I wish this post didn’t need to be written, but unfortunately, it’s a tumultuous time with regard to the future of funding for graduate students, including those pursuing an MFA.
As many of you know, earlier this week, Republicans in the House passed a comprehensive tax bill, and last night, Republicans in the Senate passed a similar comprehensive tax bill in a 51-49 vote. The Senate and the House will now have to reconcile the differences in the two bills before creating a unified bill to pass on to President Trump, who will undoubtedly sign it into law.

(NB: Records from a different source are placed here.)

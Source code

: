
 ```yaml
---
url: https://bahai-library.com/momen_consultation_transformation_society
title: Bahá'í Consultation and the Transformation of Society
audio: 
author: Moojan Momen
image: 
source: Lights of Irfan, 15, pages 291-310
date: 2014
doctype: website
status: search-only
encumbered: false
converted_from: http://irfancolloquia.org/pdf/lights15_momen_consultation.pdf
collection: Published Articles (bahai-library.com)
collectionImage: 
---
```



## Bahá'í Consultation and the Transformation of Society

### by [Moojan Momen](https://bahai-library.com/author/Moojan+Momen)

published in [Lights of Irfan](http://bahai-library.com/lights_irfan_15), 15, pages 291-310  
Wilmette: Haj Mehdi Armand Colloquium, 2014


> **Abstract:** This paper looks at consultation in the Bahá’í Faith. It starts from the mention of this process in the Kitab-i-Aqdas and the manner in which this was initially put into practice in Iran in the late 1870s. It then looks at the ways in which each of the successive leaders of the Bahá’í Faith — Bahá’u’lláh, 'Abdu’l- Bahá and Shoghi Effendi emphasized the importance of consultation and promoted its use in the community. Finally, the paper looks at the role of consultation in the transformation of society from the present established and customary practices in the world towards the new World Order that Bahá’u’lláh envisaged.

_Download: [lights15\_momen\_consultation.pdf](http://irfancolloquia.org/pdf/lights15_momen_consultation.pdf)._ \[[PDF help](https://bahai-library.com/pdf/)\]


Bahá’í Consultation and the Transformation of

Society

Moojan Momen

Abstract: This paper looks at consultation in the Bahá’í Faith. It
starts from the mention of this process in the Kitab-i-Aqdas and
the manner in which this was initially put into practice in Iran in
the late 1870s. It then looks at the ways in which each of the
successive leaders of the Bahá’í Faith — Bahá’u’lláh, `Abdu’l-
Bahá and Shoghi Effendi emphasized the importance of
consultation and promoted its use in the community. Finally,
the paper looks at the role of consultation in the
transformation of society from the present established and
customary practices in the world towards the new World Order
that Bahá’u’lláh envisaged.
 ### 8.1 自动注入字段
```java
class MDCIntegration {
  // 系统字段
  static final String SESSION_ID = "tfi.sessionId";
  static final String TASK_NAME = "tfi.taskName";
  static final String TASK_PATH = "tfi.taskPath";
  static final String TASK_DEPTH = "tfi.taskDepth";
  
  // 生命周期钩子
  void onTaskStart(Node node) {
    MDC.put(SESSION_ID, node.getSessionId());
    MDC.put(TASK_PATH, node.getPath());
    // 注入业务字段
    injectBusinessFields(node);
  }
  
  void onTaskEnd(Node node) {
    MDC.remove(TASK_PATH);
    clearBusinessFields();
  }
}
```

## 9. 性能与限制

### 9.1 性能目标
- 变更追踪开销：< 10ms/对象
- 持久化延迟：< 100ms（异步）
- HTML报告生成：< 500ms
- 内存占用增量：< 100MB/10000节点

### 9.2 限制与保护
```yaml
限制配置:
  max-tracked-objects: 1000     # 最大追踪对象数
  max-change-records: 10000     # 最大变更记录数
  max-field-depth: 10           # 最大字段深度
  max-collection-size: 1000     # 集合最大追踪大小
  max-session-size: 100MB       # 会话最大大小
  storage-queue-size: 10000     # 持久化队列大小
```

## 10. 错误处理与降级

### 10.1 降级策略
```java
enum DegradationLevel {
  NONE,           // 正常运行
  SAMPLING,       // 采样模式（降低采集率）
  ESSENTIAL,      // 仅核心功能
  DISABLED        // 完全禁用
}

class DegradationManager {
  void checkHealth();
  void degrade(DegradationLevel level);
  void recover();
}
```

So how does this pertain to graduate students? Well, we’re not sure yet. The reason for this is because of a key difference between the tax bill passed by the House and that passed by the Senate. The provisions in the tax overhaul passed by the House would be detrimental for any graduate students in the United States receiving a tuition remission as part of their financial package (this is the case with most if not all funded MFA programs). According to the tax bill passed in the House, the tuition remission received would be considered taxable income, so if you were attending a university where you were earning a stipend of, say, $15,000 and the theoretical cost of tuition for the university would be $40,000/year, then rather than just paying taxes on the $15,000 (currently the case), you would pay taxes on the combined stipend and tuition remission, or $55,000, even though you’re never actually seeing that money from your remission. As I wrote about in my previous post, MFA stipends are already difficult enough to try to live on, even at their highest quantities, and paying taxes on $55,000 rather than $15,000 would make doing an MFA untenable for the vast majority of students.
Of lesser concern but still relevant is that the House bill eliminates student loan debt write-offs, which would affect students who either have loans from college or take out loans during graduate school to supplement the stipend. Another aspect to consider (one that will almost definitely make it into the final bill) is that the healthcare mandate imposed by the Affordable Care Act will be eliminated, with projections predicting that 13 million people will lose healthcare coverage. If taxation of the tuition remission is somehow avoided (discussed in the paragraph below), this would make graduate schools offering free or cheap health insurance even more attractive to prospective students.
The only positive is that the Senate bill did not contain a provision for the taxation of tuition waivers, which means it is currently unclear whether the House measure will be in the final version of the bill. One difficulty is that we don’t have insight as to why the Senate bill didn’t contain this provision–is it enough Republican senators are against the provision such that they would fight its inclusion in the final bill? Or was the omission purely incidental such that the final bill will cater to the desires of the Republicans in the House? We won’t have an answer to this question until information about the final bill is released, so all we can do at the moment is both cross our fingers and put pressure on Senate Republicans to refuse to include that aspect of the House bill.
And if the provision in the House bill does pass? The immediate consequences would be that graduate school (MFA’s, MA’s, and PhD’s alike) would become unaffordable for most students once the provision was put into effect. The hope would be that universities offering graduate programs would find some loophole to avoid the tuition waiver tax, but it’s unclear how feasible this would be and/or how long it would take for universities to put changes into effect.
So hang tight. Put pressure on middle-of-the-road Republicans in the Senate. Once the details of the final tax bill are complete, we’ll have more of an idea as to what we’re up against. Also, I am not an expert in this arena, so if anyone has any useful additional information, please feel free to comment.